Your assignment: Write out every record again, exactly.

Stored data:
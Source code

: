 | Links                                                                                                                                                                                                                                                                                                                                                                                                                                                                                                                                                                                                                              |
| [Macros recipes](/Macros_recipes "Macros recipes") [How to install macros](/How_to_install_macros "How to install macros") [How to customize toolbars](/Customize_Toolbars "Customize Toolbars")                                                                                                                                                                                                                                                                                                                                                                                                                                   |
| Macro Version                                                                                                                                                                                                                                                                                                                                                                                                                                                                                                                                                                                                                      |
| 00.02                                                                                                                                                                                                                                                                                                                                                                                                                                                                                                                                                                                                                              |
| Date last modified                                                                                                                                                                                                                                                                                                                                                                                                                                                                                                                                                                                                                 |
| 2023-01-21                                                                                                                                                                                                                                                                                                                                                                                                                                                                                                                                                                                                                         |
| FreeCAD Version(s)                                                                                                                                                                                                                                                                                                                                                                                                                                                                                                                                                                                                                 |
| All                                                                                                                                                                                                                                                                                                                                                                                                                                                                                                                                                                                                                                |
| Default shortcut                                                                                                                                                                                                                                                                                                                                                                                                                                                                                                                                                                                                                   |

Result of the exercise:
Source code

: | Links                                                                                                                                                                                                                                                                                                                                                                                                                                                                                                                                                                                                                              |
| [Macros recipes](/Macros_recipes "Macros recipes") [How to install macros](/How_to_install_macros "How to install macros") [How to customize toolbars](/Customize_Toolbars "Customize Toolbars")                                                                                                                                                                                                                                                                                                                                                                                                                                   |
| Macro Version                                                                                                                                                                                                                                                                                                                                                                                                                                                                                                                                                                                                                      |
| 00.02                                                                                                                                                                                                                                                                                                                                                                                                                                                                                                                                                                                                                              |
| Date last modified                                                                                                                                                                                                                                                                                                                                                                                                                                                                                                                                                                                                                 |
| 2023-01-21                                                                                                                                                                                                                                                                                                                                                                                                                                                                                                                                                                                                                         |
| FreeCAD Version(s)                                                                                                                                                                                                                                                                                                                                                                                                                                                                                                                                                                                                                 |
| All                                                                                                                                                                                                                                                                                                                                                                                                                                                                                                                                                                                                                                |
| Default shortcut                                                                                                                                                                                                                                                                                                                                                                                                                                                                                                                                                                                                                   |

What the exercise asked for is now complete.